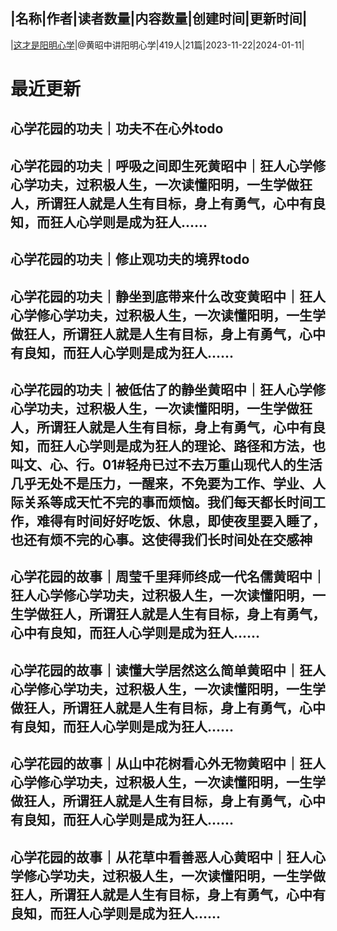 |名称|作者|读者数量|内容数量|创建时间|更新时间|
---
|[这才是阳明心学](https://xiaobot.net/p/KuangRen?refer=0b133df9-27dc-423b-8101-639049001c13)|@黄昭中讲阳明心学|419人|21篇|2023-11-22|2024-01-11|

# 最近更新
## 心学花园的功夫｜功夫不在心外todo
## 心学花园的功夫｜呼吸之间即生死黄昭中｜狂人心学修心学功夫，过积极人生，一次读懂阳明，一生学做狂人，所谓狂人就是人生有目标，身上有勇气，心中有良知，而狂人心学则是成为狂人......
## 心学花园的功夫｜修止观功夫的境界todo
## 心学花园的功夫｜静坐到底带来什么改变黄昭中｜狂人心学修心学功夫，过积极人生，一次读懂阳明，一生学做狂人，所谓狂人就是人生有目标，身上有勇气，心中有良知，而狂人心学则是成为狂人......
## 心学花园的功夫｜被低估了的静坐黄昭中｜狂人心学修心学功夫，过积极人生，一次读懂阳明，一生学做狂人，所谓狂人就是人生有目标，身上有勇气，心中有良知，而狂人心学则是成为狂人的理论、路径和方法，也叫文、心、行。01#轻舟已过不去万重山现代人的生活几乎无处不是压力，一醒来，不免要为工作、学业、人际关系等成天忙不完的事而烦恼。我们每天都长时间工作，难得有时间好好吃饭、休息，即使夜里要入睡了，也还有烦不完的心事。这使得我们长时间处在交感神
## 心学花园的故事｜周莹千里拜师终成一代名儒黄昭中｜狂人心学修心学功夫，过积极人生，一次读懂阳明，一生学做狂人，所谓狂人就是人生有目标，身上有勇气，心中有良知，而狂人心学则是成为狂人......
## 心学花园的故事｜读懂大学居然这么简单黄昭中｜狂人心学修心学功夫，过积极人生，一次读懂阳明，一生学做狂人，所谓狂人就是人生有目标，身上有勇气，心中有良知，而狂人心学则是成为狂人......
## 心学花园的故事｜从山中花树看心外无物黄昭中｜狂人心学修心学功夫，过积极人生，一次读懂阳明，一生学做狂人，所谓狂人就是人生有目标，身上有勇气，心中有良知，而狂人心学则是成为狂人......
## 心学花园的故事｜从花草中看善恶人心黄昭中｜狂人心学修心学功夫，过积极人生，一次读懂阳明，一生学做狂人，所谓狂人就是人生有目标，身上有勇气，心中有良知，而狂人心学则是成为狂人......

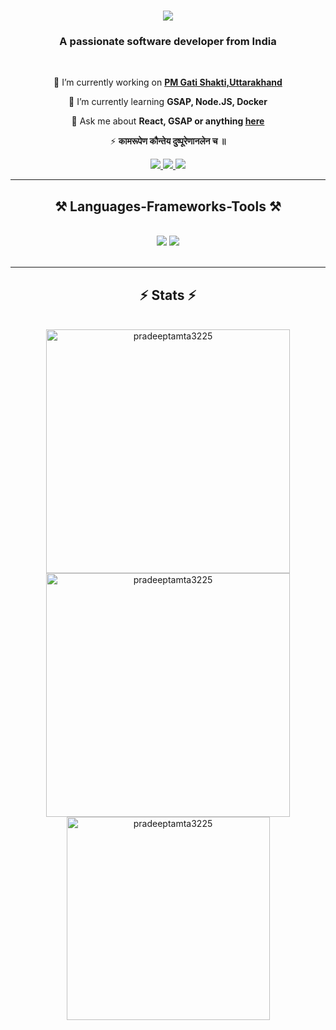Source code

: 
<h1 align="center">
    <img src="https://readme-typing-svg.herokuapp.com/?font=Righteous&size=35&center=true&vCenter=true&width=500&height=70&duration=4000&lines=Hi+There!+👋;+I'm+Pradeep+Tamta!;" />
</h1>

<h3 align="center">A passionate software developer from India</h3>

<br/>

<div align="center">
 
 🔭 I’m currently working on **[PM Gati Shakti,Uttarakhand](https://pmgatishakti.uk.gov.in)**
 
 🌱 I’m currently learning **GSAP, Node.JS, Docker**

💬 Ask me about **React, GSAP or anything [here](https://github.com/salesp07/salesp07/issues)**

⚡ **कामरूपेण कौन्तेय दुष्पूरेणानलेन च ॥**

 </div>
 
<div align="center"> 
  <a href="mailto:pradeeptamta1650@gmail.com">
    <img src="https://img.shields.io/badge/Gmail-333333?style=for-the-badge&logo=gmail&logoColor=red" />
  </a>
  <a href="https://www.linkedin.com/in/pradeeptamta3225/" target="_blank">
    <img src="https://img.shields.io/badge/LinkedIn-0077B5?style=for-the-badge&logo=linkedin&logoColor=white" target="_blank" />
  </a>
  <a href="https://www.linkedin.com/in/pradeeptamta3225/"_blank">
     <img src="https://img.shields.io/badge/Portfolio-FF5722?style=for-the-badge&logo=todoist&logoColor=white" target="_blank" /> <!-- sqlite, safari, google-chrome are other good icon options -->
  </a>
</div>

 <hr/>
 
<h2 align="center">⚒️ Languages-Frameworks-Tools ⚒️</h2>
<br/>
<div align="center">
    <img src="https://skillicons.dev/icons?i=react,html,css,vscode,github,figma,tailwind,git" />
    <img src="https://skillicons.dev/icons?i=nodejs,python,javascript,typescript,express,mongodb" /><br>
</div>

<br/>
<hr/>

<div align="center">
 
</div>

<h2 align="center">⚡ Stats ⚡</h2>
<br>


<div align=center>
  <img width=390 src="https://github-readme-stats.vercel.app/api/top-langs?username=pradeeptamta3225&show_icons=true&locale=en&layout=compact" alt="pradeeptamta3225"/>
  <img width=390 src="https://github-readme-stats.vercel.app/api?username=pradeeptamta3225&show_icons=true&locale=en" alt="pradeeptamta3225" />
  <br/>
  <img width=325 align="center" src="https://github-readme-streak-stats.herokuapp.com/?user=pradeeptamta3225&" alt="pradeeptamta3225" />
</div>

<br/>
= = = =
WORK INSTRUCTION:
Which lines contain "心学花园的故事"? Copy each of them from the listing.

REPLY TO THE EXERCISE:
## 心学花园的故事｜周莹千里拜师终成一代名儒黄昭中｜狂人心学修心学功夫，过积极人生，一次读懂阳明，一生学做狂人，所谓狂人就是人生有目标，身上有勇气，心中有良知，而狂人心学则是成为狂人......
## 心学花园的故事｜读懂大学居然这么简单黄昭中｜狂人心学修心学功夫，过积极人生，一次读懂阳明，一生学做狂人，所谓狂人就是人生有目标，身上有勇气，心中有良知，而狂人心学则是成为狂人......
## 心学花园的故事｜从山中花树看心外无物黄昭中｜狂人心学修心学功夫，过积极人生，一次读懂阳明，一生学做狂人，所谓狂人就是人生有目标，身上有勇气，心中有良知，而狂人心学则是成为狂人......
## 心学花园的故事｜从花草中看善恶人心黄昭中｜狂人心学修心学功夫，过积极人生，一次读懂阳明，一生学做狂人，所谓狂人就是人生有目标，身上有勇气，心中有良知，而狂人心学则是成为狂人......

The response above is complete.